For those of you who fell asleep during the last paragraph, believe me when I say that these books are mostly good fun. There are a few available on Project Gutenberg, but the first four are also fairly easy to find on second-hand book sites. They’re really worth a look. And now I’ve earned at least 3 chapters before I have to get back to my knitting.

Ahem. Silly title, but so is the title Jane’s Fame: How Jane Austen Conquered the World. But the book is anything but silly. The number of post-it tabs I went through while reading attests to that (note to self: remove before returning or risk cross librarians!).

I indulge in a lot of metaphorical (okay, and actual) eye-rolling at the plethora of authors jumping on the Austen bandwagon. I wouldn’t be surprised if there’s a granddaughters of Pemberly series by now, but I can’t resist picking up biographies and criticism of Jane Austen and her work.
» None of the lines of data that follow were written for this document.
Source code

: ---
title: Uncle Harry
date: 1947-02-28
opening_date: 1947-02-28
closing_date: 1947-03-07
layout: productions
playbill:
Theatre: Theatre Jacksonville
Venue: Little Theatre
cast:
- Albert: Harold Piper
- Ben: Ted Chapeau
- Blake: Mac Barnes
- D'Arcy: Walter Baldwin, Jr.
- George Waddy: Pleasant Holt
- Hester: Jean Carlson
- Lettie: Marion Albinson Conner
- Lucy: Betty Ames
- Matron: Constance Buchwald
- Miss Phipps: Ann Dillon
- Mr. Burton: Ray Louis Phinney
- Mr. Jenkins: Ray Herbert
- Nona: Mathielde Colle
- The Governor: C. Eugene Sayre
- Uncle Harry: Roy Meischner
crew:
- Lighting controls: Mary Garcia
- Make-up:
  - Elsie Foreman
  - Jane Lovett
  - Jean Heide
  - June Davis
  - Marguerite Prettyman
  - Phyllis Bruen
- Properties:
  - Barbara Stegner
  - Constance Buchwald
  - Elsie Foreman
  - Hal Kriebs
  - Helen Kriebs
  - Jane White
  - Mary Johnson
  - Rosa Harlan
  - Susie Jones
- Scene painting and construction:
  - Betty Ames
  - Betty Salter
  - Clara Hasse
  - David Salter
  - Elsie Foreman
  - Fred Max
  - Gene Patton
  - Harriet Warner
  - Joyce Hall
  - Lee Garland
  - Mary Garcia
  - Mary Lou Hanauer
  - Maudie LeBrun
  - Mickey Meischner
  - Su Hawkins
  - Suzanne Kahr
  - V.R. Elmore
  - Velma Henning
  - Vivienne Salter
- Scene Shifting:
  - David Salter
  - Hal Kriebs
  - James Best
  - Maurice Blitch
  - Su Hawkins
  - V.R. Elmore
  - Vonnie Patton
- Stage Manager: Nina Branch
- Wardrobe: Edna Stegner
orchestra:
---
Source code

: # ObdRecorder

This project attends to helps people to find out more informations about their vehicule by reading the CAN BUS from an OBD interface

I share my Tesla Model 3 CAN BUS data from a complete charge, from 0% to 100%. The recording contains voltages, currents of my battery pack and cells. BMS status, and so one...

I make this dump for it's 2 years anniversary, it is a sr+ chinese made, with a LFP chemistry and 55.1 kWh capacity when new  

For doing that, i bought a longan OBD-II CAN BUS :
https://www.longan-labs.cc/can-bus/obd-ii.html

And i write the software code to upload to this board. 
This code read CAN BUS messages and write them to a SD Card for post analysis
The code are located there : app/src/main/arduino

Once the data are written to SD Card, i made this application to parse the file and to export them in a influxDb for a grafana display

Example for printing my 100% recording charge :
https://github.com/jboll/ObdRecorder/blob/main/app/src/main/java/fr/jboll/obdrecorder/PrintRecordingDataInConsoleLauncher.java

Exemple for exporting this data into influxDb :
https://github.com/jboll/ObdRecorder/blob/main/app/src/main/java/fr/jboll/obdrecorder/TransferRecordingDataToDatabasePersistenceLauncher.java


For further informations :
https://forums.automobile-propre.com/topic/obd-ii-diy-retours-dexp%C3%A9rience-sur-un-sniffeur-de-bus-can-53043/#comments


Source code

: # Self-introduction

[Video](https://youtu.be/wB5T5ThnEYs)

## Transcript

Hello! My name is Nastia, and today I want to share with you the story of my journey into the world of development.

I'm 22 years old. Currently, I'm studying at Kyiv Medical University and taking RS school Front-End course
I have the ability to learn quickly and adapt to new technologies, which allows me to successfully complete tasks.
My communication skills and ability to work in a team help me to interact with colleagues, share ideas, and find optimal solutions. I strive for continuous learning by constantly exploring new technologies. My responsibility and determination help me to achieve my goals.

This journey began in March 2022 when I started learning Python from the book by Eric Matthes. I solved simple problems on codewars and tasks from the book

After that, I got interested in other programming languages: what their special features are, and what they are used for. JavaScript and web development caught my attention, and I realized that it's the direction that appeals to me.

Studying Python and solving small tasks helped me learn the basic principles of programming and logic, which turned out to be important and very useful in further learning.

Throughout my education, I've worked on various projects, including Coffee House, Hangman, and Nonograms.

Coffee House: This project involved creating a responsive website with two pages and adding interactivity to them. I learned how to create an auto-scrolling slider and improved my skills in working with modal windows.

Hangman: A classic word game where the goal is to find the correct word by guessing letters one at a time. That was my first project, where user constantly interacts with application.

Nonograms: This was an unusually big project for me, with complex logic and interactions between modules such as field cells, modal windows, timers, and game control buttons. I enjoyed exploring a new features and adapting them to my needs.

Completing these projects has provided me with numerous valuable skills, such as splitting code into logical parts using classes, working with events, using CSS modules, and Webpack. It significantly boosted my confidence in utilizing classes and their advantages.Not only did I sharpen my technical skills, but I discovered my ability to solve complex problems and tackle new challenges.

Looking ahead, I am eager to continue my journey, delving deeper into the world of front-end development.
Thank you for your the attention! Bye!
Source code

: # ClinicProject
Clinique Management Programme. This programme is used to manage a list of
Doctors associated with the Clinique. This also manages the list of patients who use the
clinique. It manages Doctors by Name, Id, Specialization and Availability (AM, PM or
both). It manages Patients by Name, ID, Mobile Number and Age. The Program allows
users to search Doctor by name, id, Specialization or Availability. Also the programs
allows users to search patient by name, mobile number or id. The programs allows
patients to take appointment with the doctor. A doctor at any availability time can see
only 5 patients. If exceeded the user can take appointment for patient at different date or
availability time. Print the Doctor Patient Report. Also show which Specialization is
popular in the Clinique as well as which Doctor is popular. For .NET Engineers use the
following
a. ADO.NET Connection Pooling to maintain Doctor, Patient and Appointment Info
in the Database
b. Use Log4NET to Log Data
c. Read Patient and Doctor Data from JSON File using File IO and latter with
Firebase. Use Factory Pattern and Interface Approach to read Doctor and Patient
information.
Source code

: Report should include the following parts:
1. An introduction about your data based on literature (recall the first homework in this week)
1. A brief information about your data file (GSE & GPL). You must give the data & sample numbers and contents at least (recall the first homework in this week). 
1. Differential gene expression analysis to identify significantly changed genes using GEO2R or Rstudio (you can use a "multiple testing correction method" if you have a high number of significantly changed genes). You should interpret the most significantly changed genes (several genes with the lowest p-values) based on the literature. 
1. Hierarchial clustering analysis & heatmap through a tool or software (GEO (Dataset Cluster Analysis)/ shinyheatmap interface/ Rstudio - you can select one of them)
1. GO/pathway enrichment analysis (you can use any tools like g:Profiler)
This book is slightly harder to define. In some ways, it is a biography of the author. But, still more, it’s the biography of the Austen industry, the history of how Austen and her novels were received, revisited, canonized, mythologized, and ultimately merchandised. And it’s chock-full of fascinating items. Did you know Jane Austen was part of a reading society? As in all her letters, she is humility herself:

Later in her life, Austen was proud of the book club she helped run in Chawton, and on hearing that the Miss Sibleys of West Meon wanted to establish one “like ours” wrote to her sister, “What can be a stronger proof of that superiority in ours over the Steventon & Manydown Society, which I have always foreseen & felt? — No emulation of the kind was ever inspired by their proceedings.”
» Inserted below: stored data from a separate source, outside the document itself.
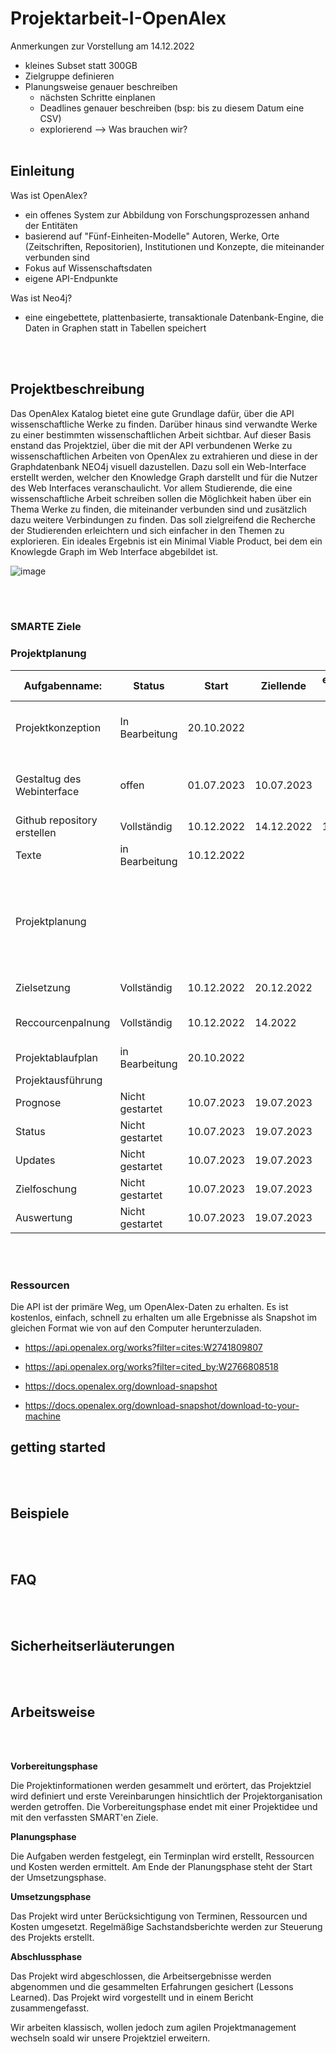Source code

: # Projektarbeit-I-OpenAlex
Anmerkungen zur Vorstellung am 14.12.2022
* kleines Subset statt 300GB
* Zielgruppe definieren
* Planungsweise genauer beschreiben 
  * nächsten Schritte einplanen 
  * Deadlines genauer beschreiben (bsp: bis zu diesem Datum eine CSV)
  * explorierend --> Was brauchen wir?
<br></br>

## Einleitung
Was ist OpenAlex?
* ein offenes System zur Abbildung von Forschungsprozessen anhand der Entitäten
* basierend auf "Fünf-Einheiten-Modelle" Autoren, Werke, Orte (Zeitschriften, Repositorien), Institutionen und Konzepte, die miteinander verbunden sind
* Fokus auf Wissenschaftsdaten
* eigene API-Endpunkte 

Was ist Neo4j?
* eine eingebettete, plattenbasierte, transaktionale Datenbank-Engine, die Daten in Graphen statt in Tabellen speichert

<br></br>
## Projektbeschreibung

Das OpenAlex Katalog bietet eine gute Grundlage dafür, über die API wissenschaftliche Werke zu finden. Darüber hinaus sind  verwandte Werke zu einer bestimmten wissenschaftlichen Arbeit sichtbar. Auf dieser Basis enstand das Projektziel, über die mit der API verbundenen Werke zu wissenschaftlichen Arbeiten von OpenAlex zu extrahieren und diese in der Graphdatenbank NEO4j visuell dazustellen. Dazu soll ein Web-Interface erstellt werden, welcher den Knowledge Graph darstellt und für die Nutzer des Web Interfaces veranschaulicht. Vor allem Studierende, die eine wissenschaftliche Arbeit schreiben sollen die Möglichkeit haben über ein Thema Werke zu finden, die miteinander verbunden sind und zusätzlich dazu weitere Verbindungen zu finden. Das soll zielgreifend die Recherche der Studierenden erleichtern und sich einfacher in den Themen zu explorieren. Ein ideales Ergebnis ist ein Minimal Viable Product, bei dem ein Knowlegde Graph im Web Interface abgebildet ist.



![image](https://user-images.githubusercontent.com/92934375/208732448-cff613fd-4cdd-48c2-97b5-cbe929fc9b42.png)



<br></br>
### SMARTE Ziele

### Projektplanung


| Aufgabenname:  |  Status | Start  |   Ziellende  | endgültiges Enddatum  |  Kommentar  |
|---|---|---|---|---|---|
|  Projektkonzeption | In Bearbeitung  |  20.10.2022 |   |  	 | Aufgaben in Bearbeitung sehr viel recherchieren |
|   |   |   |   |   |
| Gestaltug des Webinterface  | offen |  01.07.2023 |  10.07.2023 |   | Knowledge Graphen im Webinterface darstellen |
| Github repository erstellen  |  Vollständig |  10.12.2022 |  14.12.2022 |  14.12.2022 |  |
| Texte |  in Bearbeitung  |   10.12.2022|   |   |  |
| Projektplanung   |   |   |   |   |  wir arbeiten am anfang nur mit den ersten 100 Daten und später erweitern wir uns |
| Zielsetzung  |  Vollständig | 10.12.2022  |  20.12.2022 |   | Smart ziele nennen|
|  Reccourcenpalnung |Vollständig   |  10.12.2022 | 14.2022  |   |Virtuele Maschine für später|
|  Projektablaufplan |   in Bearbeitung|  20.10.2022 |   |   ||
|  Projektausführung |   |   |   |   ||
|  Prognose |  Nicht gestartet | 10.07.2023  |  19.07.2023 |   |
| Status  |  Nicht gestartet |   10.07.2023|   19.07.2023 |  |
|  Updates |   Nicht gestartet|  10.07.2023 | 19.07.2023   |  |
|  Zielfoschung| Nicht gestartet  |  10.07.2023 | 19.07.2023 |   |
| Auswertung  |  Nicht gestartet | 10.07.2023  |  19.07.2023 |   |
<br></br>
### Ressourcen
Die API ist der primäre Weg, um OpenAlex-Daten zu erhalten. Es ist kostenlos, einfach, schnell zu erhalten um alle Ergebnisse als Snapshot im gleichen Format wie von 
auf den Computer herunterzuladen.
* https://api.openalex.org/works?filter=cites:W2741809807
* https://api.openalex.org/works?filter=cited_by:W2766808518

* https://docs.openalex.org/download-snapshot   
* https://docs.openalex.org/download-snapshot/download-to-your-machine


## getting started

<br></br>
## Beispiele

<br></br>
## FAQ

<br></br>
## Sicherheitserläuterungen

<br></br>


## Arbeitsweise
<br></br>

 
**Vorbereitungsphase**

Die Projektinformationen werden gesammelt und erörtert, das Projektziel wird definiert und erste Vereinbarungen hinsichtlich der Projektorganisation werden getroffen. Die Vorbereitungsphase endet mit einer Projektidee und mit den verfassten SMART'en Ziele.

**Planungsphase**

Die Aufgaben werden festgelegt, ein Terminplan wird erstellt, Ressourcen und Kosten werden ermittelt. Am Ende der Planungsphase steht der Start der Umsetzungsphase.


**Umsetzungsphase**

Das Projekt wird unter Berücksichtigung von Terminen, Ressourcen und Kosten umgesetzt. Regelmäßige Sachstandsberichte werden zur Steuerung des Projekts erstellt.


**Abschlussphase**

Das Projekt wird abgeschlossen, die Arbeitsergebnisse werden abgenommen und die gesammelten Erfahrungen gesichert (Lessons Learned). Das Projekt wird vorgestellt und in einem Bericht zusammengefasst. 


Wir arbeiten klassisch, wollen jedoch zum agilen Projektmanagement wechseln soald wir unsere Projektziel erweitern.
Much of what makes this book so interesting is the reaction of her family, particularly her siblings, to her success. Her deep love and respect for Cassandra has been well documented, and vice versa, but it’s the relationship with her brothers that stands out. As her first biographers, they’re responsible for painting her as domestic and quiet, unordinary and undemanding. But Harman probes a bit deeper, looking closely at the text of these brotherly documents to see profound rivalries between the siblings. Harman notes that James, who for many years had been considered the author of the family, writes of his sister:

…not a word she ever pen’d

Which hurt the feelings of a friend

And not a line she ever wrote

“Which dying she would wish to blot”…

The poet suggests that this was all the more remarkable given the subject’s natural inclinations:

Though quick and keen her mental eye

Poor nature’s foibles to descry

And seemed for ever on the watch

Some traits of ridicule to catch

The evocation of Jane’s vigilance over other people’s “traits of ridicule” is very much in keeping with what Miss Mitford had said privately about Austen turning into “a poker of whom everyone is afraid” in the years after her books began to be published. James makes his sister sound like a cat watching over a mouse hole, recreationally malign. Subsequent family reminiscences steered well clear of anything as unflattering as this, but its appearance here, in the first of all of them, is revealing. Coming from a brother, it could seem almost too coldly objective and “watchful” itself.

I could go on and on, but I’ll stop and suggest you go find a copy for yourself. My one complaint would be that the author spent pages and pages detailing masculine reactions to her work, from her own family to famous scholars, admirers, and critics, but with a few exceptions, gave very little about female reaction to her work, and only devoted two pages to the feminist and queer theory that has exploded in Austen studies. But the very touching section on how soldiers turned to Austen’s work during the first world war is alone worth the price of the book.